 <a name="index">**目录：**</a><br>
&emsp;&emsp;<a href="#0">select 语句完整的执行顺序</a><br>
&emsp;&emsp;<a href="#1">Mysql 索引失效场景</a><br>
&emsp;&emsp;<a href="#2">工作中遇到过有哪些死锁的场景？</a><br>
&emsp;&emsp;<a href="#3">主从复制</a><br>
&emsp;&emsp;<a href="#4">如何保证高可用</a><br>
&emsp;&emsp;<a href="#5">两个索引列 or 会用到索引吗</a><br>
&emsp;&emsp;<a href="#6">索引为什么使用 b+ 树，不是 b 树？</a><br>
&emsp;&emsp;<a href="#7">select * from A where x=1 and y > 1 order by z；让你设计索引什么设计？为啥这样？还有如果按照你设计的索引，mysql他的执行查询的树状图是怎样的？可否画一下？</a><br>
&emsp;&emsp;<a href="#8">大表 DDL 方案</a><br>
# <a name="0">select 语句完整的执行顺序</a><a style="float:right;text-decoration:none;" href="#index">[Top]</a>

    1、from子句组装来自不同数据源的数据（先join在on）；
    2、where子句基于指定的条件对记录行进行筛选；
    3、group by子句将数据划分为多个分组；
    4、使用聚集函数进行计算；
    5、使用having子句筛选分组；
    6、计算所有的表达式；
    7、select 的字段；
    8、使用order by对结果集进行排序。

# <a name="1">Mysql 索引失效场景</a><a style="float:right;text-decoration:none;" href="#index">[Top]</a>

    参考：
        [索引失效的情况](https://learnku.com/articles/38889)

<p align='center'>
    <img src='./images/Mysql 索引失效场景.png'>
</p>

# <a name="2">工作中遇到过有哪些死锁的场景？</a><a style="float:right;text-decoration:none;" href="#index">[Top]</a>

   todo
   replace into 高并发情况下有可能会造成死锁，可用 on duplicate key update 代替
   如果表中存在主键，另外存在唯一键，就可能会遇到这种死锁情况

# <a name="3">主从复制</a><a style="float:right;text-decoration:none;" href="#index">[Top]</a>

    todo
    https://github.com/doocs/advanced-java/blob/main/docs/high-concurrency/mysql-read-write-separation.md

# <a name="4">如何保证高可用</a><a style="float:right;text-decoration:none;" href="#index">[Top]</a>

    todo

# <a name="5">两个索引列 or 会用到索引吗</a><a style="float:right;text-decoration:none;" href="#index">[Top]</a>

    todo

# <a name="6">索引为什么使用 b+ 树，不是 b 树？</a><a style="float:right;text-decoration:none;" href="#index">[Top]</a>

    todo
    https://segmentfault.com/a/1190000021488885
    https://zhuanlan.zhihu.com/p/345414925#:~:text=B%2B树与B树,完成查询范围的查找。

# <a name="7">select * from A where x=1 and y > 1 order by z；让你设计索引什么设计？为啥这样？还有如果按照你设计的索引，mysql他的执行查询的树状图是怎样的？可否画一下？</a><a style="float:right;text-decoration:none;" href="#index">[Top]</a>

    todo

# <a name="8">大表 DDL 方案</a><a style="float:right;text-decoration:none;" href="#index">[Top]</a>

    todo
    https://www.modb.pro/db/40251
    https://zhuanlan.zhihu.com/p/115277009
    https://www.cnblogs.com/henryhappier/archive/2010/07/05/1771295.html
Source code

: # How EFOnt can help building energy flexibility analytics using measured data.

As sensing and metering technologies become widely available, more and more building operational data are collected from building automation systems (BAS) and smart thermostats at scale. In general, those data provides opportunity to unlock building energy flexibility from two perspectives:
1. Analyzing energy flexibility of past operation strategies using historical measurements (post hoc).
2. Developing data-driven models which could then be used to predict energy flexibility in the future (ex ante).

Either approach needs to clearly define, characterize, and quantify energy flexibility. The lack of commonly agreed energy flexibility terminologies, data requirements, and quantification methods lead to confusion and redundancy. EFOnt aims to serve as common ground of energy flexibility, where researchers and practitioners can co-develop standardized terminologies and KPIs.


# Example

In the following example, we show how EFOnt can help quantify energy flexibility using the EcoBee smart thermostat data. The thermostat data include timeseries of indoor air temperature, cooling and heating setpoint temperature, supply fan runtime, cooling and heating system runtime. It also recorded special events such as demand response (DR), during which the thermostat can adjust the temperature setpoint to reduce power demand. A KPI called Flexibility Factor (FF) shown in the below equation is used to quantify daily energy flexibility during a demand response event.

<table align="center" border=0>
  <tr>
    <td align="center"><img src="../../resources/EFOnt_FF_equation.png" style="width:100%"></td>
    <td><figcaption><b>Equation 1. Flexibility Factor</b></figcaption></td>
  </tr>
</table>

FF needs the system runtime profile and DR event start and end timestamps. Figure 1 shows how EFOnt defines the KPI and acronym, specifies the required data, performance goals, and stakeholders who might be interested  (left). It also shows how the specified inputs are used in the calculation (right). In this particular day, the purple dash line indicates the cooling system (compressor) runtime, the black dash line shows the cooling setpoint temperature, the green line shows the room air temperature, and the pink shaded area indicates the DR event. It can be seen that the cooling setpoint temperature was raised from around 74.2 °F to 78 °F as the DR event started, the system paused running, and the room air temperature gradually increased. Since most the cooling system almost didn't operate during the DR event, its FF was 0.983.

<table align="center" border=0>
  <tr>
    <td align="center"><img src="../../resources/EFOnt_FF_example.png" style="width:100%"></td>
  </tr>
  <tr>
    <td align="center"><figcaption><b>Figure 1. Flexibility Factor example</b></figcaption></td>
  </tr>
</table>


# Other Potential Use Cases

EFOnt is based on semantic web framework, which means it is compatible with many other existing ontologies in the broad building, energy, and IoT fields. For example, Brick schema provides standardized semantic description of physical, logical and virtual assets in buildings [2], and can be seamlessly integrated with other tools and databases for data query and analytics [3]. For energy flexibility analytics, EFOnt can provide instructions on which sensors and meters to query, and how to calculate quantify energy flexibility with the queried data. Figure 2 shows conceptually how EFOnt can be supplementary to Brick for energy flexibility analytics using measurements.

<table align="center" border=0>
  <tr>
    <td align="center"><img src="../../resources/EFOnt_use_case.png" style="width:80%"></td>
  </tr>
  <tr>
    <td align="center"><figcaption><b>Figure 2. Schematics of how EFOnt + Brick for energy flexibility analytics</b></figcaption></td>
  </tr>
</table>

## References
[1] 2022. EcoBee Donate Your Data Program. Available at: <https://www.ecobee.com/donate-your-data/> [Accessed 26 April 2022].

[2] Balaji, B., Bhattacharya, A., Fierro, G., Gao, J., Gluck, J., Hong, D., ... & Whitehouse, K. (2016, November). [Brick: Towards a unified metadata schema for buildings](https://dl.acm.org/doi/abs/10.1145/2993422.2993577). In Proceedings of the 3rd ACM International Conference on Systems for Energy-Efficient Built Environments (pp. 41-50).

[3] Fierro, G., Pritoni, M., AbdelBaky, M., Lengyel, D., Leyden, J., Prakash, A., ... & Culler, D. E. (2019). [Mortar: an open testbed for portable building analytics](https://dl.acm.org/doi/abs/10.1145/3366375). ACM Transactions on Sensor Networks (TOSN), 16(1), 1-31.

※ ※ ※

[Problem requirements]
The full listing, top to bottom: write it out again exactly.

[Written reply]
 <a name="index">**目录：**</a><br>
&emsp;&emsp;<a href="#0">select 语句完整的执行顺序</a><br>
&emsp;&emsp;<a href="#1">Mysql 索引失效场景</a><br>
&emsp;&emsp;<a href="#2">工作中遇到过有哪些死锁的场景？</a><br>
&emsp;&emsp;<a href="#3">主从复制</a><br>
&emsp;&emsp;<a href="#4">如何保证高可用</a><br>
&emsp;&emsp;<a href="#5">两个索引列 or 会用到索引吗</a><br>
&emsp;&emsp;<a href="#6">索引为什么使用 b+ 树，不是 b 树？</a><br>
&emsp;&emsp;<a href="#7">select * from A where x=1 and y > 1 order by z；让你设计索引什么设计？为啥这样？还有如果按照你设计的索引，mysql他的执行查询的树状图是怎样的？可否画一下？</a><br>
&emsp;&emsp;<a href="#8">大表 DDL 方案</a><br>
# <a name="0">select 语句完整的执行顺序</a><a style="float:right;text-decoration:none;" href="#index">[Top]</a>

    1、from子句组装来自不同数据源的数据（先join在on）；
    2、where子句基于指定的条件对记录行进行筛选；
    3、group by子句将数据划分为多个分组；
    4、使用聚集函数进行计算；
    5、使用having子句筛选分组；
    6、计算所有的表达式；
    7、select 的字段；
    8、使用order by对结果集进行排序。

# <a name="1">Mysql 索引失效场景</a><a style="float:right;text-decoration:none;" href="#index">[Top]</a>

    参考：
        [索引失效的情况](https://learnku.com/articles/38889)

<p align='center'>
    <img src='./images/Mysql 索引失效场景.png'>
</p>

# <a name="2">工作中遇到过有哪些死锁的场景？</a><a style="float:right;text-decoration:none;" href="#index">[Top]</a>

   todo
   replace into 高并发情况下有可能会造成死锁，可用 on duplicate key update 代替
   如果表中存在主键，另外存在唯一键，就可能会遇到这种死锁情况

# <a name="3">主从复制</a><a style="float:right;text-decoration:none;" href="#index">[Top]</a>

    todo
    https://github.com/doocs/advanced-java/blob/main/docs/high-concurrency/mysql-read-write-separation.md

# <a name="4">如何保证高可用</a><a style="float:right;text-decoration:none;" href="#index">[Top]</a>

    todo

# <a name="5">两个索引列 or 会用到索引吗</a><a style="float:right;text-decoration:none;" href="#index">[Top]</a>

    todo

# <a name="6">索引为什么使用 b+ 树，不是 b 树？</a><a style="float:right;text-decoration:none;" href="#index">[Top]</a>

    todo
    https://segmentfault.com/a/1190000021488885
    https://zhuanlan.zhihu.com/p/345414925#:~:text=B%2B树与B树,完成查询范围的查找。

# <a name="7">select * from A where x=1 and y > 1 order by z；让你设计索引什么设计？为啥这样？还有如果按照你设计的索引，mysql他的执行查询的树状图是怎样的？可否画一下？</a><a style="float:right;text-decoration:none;" href="#index">[Top]</a>

    todo

# <a name="8">大表 DDL 方案</a><a style="float:right;text-decoration:none;" href="#index">[Top]</a>

    todo
    https://www.modb.pro/db/40251
    https://zhuanlan.zhihu.com/p/115277009
    https://www.cnblogs.com/henryhappier/archive/2010/07/05/1771295.html
Source code

: # How EFOnt can help building energy flexibility analytics using measured data.

As sensing and metering technologies become widely available, more and more building operational data are collected from building automation systems (BAS) and smart thermostats at scale. In general, those data provides opportunity to unlock building energy flexibility from two perspectives:
1. Analyzing energy flexibility of past operation strategies using historical measurements (post hoc).
2. Developing data-driven models which could then be used to predict energy flexibility in the future (ex ante).

Either approach needs to clearly define, characterize, and quantify energy flexibility. The lack of commonly agreed energy flexibility terminologies, data requirements, and quantification methods lead to confusion and redundancy. EFOnt aims to serve as common ground of energy flexibility, where researchers and practitioners can co-develop standardized terminologies and KPIs.


# Example

In the following example, we show how EFOnt can help quantify energy flexibility using the EcoBee smart thermostat data. The thermostat data include timeseries of indoor air temperature, cooling and heating setpoint temperature, supply fan runtime, cooling and heating system runtime. It also recorded special events such as demand response (DR), during which the thermostat can adjust the temperature setpoint to reduce power demand. A KPI called Flexibility Factor (FF) shown in the below equation is used to quantify daily energy flexibility during a demand response event.

<table align="center" border=0>
  <tr>
    <td align="center"><img src="../../resources/EFOnt_FF_equation.png" style="width:100%"></td>
    <td><figcaption><b>Equation 1. Flexibility Factor</b></figcaption></td>
  </tr>
</table>

FF needs the system runtime profile and DR event start and end timestamps. Figure 1 shows how EFOnt defines the KPI and acronym, specifies the required data, performance goals, and stakeholders who might be interested  (left). It also shows how the specified inputs are used in the calculation (right). In this particular day, the purple dash line indicates the cooling system (compressor) runtime, the black dash line shows the cooling setpoint temperature, the green line shows the room air temperature, and the pink shaded area indicates the DR event. It can be seen that the cooling setpoint temperature was raised from around 74.2 °F to 78 °F as the DR event started, the system paused running, and the room air temperature gradually increased. Since most the cooling system almost didn't operate during the DR event, its FF was 0.983.

<table align="center" border=0>
  <tr>
    <td align="center"><img src="../../resources/EFOnt_FF_example.png" style="width:100%"></td>
  </tr>
  <tr>
    <td align="center"><figcaption><b>Figure 1. Flexibility Factor example</b></figcaption></td>
  </tr>
</table>


# Other Potential Use Cases

EFOnt is based on semantic web framework, which means it is compatible with many other existing ontologies in the broad building, energy, and IoT fields. For example, Brick schema provides standardized semantic description of physical, logical and virtual assets in buildings [2], and can be seamlessly integrated with other tools and databases for data query and analytics [3]. For energy flexibility analytics, EFOnt can provide instructions on which sensors and meters to query, and how to calculate quantify energy flexibility with the queried data. Figure 2 shows conceptually how EFOnt can be supplementary to Brick for energy flexibility analytics using measurements.

<table align="center" border=0>
  <tr>
    <td align="center"><img src="../../resources/EFOnt_use_case.png" style="width:80%"></td>
  </tr>
  <tr>
    <td align="center"><figcaption><b>Figure 2. Schematics of how EFOnt + Brick for energy flexibility analytics</b></figcaption></td>
  </tr>
</table>

## References
[1] 2022. EcoBee Donate Your Data Program. Available at: <https://www.ecobee.com/donate-your-data/> [Accessed 26 April 2022].

[2] Balaji, B., Bhattacharya, A., Fierro, G., Gao, J., Gluck, J., Hong, D., ... & Whitehouse, K. (2016, November). [Brick: Towards a unified metadata schema for buildings](https://dl.acm.org/doi/abs/10.1145/2993422.2993577). In Proceedings of the 3rd ACM International Conference on Systems for Energy-Efficient Built Environments (pp. 41-50).

[3] Fierro, G., Pritoni, M., AbdelBaky, M., Lengyel, D., Leyden, J., Prakash, A., ... & Culler, D. E. (2019). [Mortar: an open testbed for portable building analytics](https://dl.acm.org/doi/abs/10.1145/3366375). ACM Transactions on Sensor Networks (TOSN), 16(1), 1-31.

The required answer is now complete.